In 2022, Greta Sloan, Justine DeSilva and Ariane Walter formed the Family Defense Project, noting the need for additional support for Bay Area parents impacted by the child welfare system. They also hoped to create an opportunity for peers to explore careers in the field of parent defense.
“We want to enhance representation for parents in the Bay Area … but we also want to shed light on all the civil rights violations and systemic injustice that is happening.”
—Greta Sloan, founder of UC Berkeley’s Family Defense Project
Since then, three cohorts of law students have gone through that project, assisting parents who are being investigated for maltreatment, creating know-your-rights training sessions, and conducting research into racial, socioeconomic and other biases in the child welfare system.
“It’s been pretty amazing how many of our classmates now know more about family defense, and how some people who would have gone directly into public defense or other jobs have actually changed career paths because of this,” Sloan said.
She added that those who enter the field of family defense see parent representation as inextricably connected to racial, economic and reproductive justice concerns. Children are often removed when families of color face unstable housing, rising child care costs, and challenges with mental health, substance abuse, grief or health, she said.
“We want to enhance representation for parents in the Bay Area,’’ Sloan said about the field of law, “but we also want to shed light on all the civil rights violations and systemic injustice that is happening.” Sloan now works with the New York-based Bronx Defenders.
The UC Berkeley Law School has six other clinics that provide law students with hands-on learning experiences, including programs focusing on environmental protection and the rights of people facing the death penalty. Dean Erwin Chemerinsky recently announced the law school will add five more clinical professors and three new clinics over a five-year period.
The new Family Defense Clinic will be modeled after Guggenheim’s work in New York, school officials said.
The now-retired lawyer helped create an interdisciplinary model of legal representation that pairs social workers and parent advocates with attorneys.

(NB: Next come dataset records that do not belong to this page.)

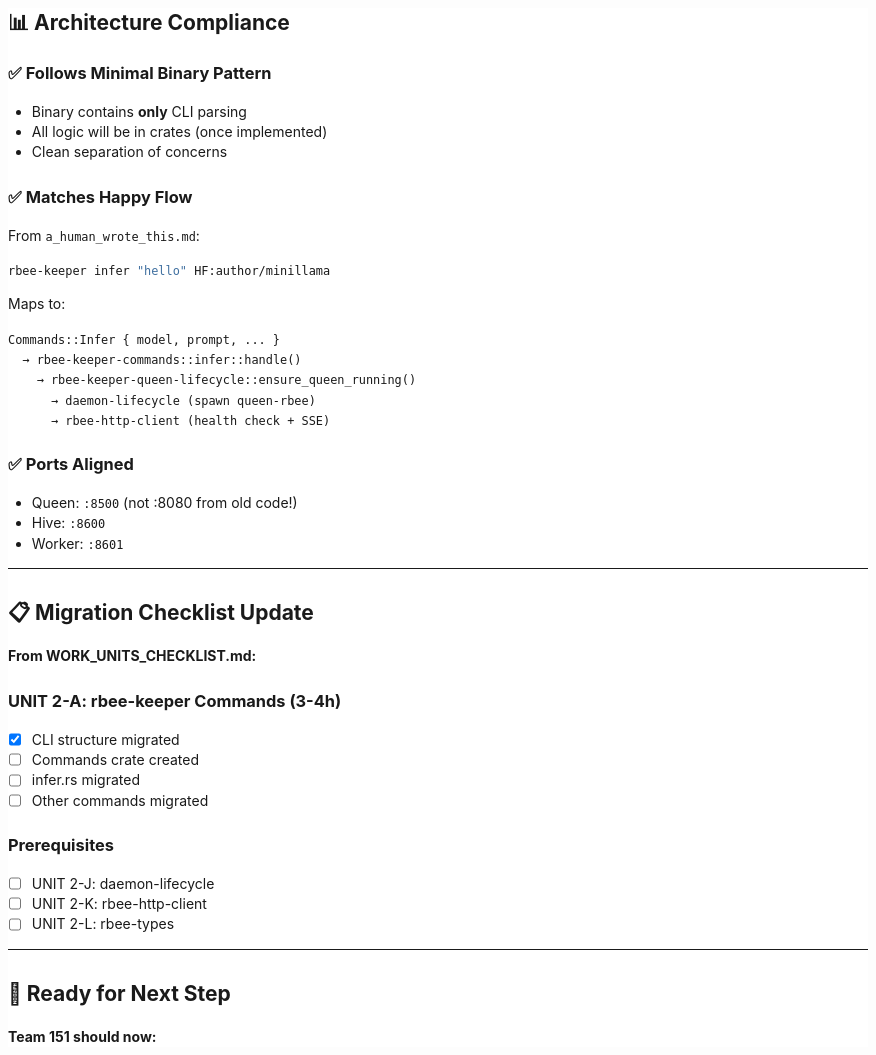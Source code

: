 ## 📊 Architecture Compliance

### ✅ Follows Minimal Binary Pattern
- Binary contains **only** CLI parsing
- All logic will be in crates (once implemented)
- Clean separation of concerns

### ✅ Matches Happy Flow
From `a_human_wrote_this.md`:
```bash
rbee-keeper infer "hello" HF:author/minillama
```

Maps to:
```
Commands::Infer { model, prompt, ... }
  → rbee-keeper-commands::infer::handle()
    → rbee-keeper-queen-lifecycle::ensure_queen_running()
      → daemon-lifecycle (spawn queen-rbee)
      → rbee-http-client (health check + SSE)
```

### ✅ Ports Aligned
- Queen: `:8500` (not :8080 from old code!)
- Hive: `:8600`
- Worker: `:8601`

---

## 📋 Migration Checklist Update

**From WORK_UNITS_CHECKLIST.md:**

### UNIT 2-A: rbee-keeper Commands (3-4h)
- [x] CLI structure migrated
- [ ] Commands crate created
- [ ] infer.rs migrated
- [ ] Other commands migrated

### Prerequisites
- [ ] UNIT 2-J: daemon-lifecycle
- [ ] UNIT 2-K: rbee-http-client  
- [ ] UNIT 2-L: rbee-types

---

## 🎯 Ready for Next Step

**Team 151 should now:**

In the New York City model, attorneys also advocate for clients in criminal and housing courts — a model of representation found to reduce the time children spent in foster care, according to a 2019 RAND Corporation study.
Eliza Patten, an interim director with the Oakland-based Legal Services for Prisoners with Children, and Guggenheim’s former student, said she’s thrilled his ideas are headed to the West Coast.
“There’s a very distinct unmet legal need in California for meaningful representation in dependency court, and having an institution as important as Berkeley participating will be a big step forward for parents here in the Bay Area and across the state,” she said.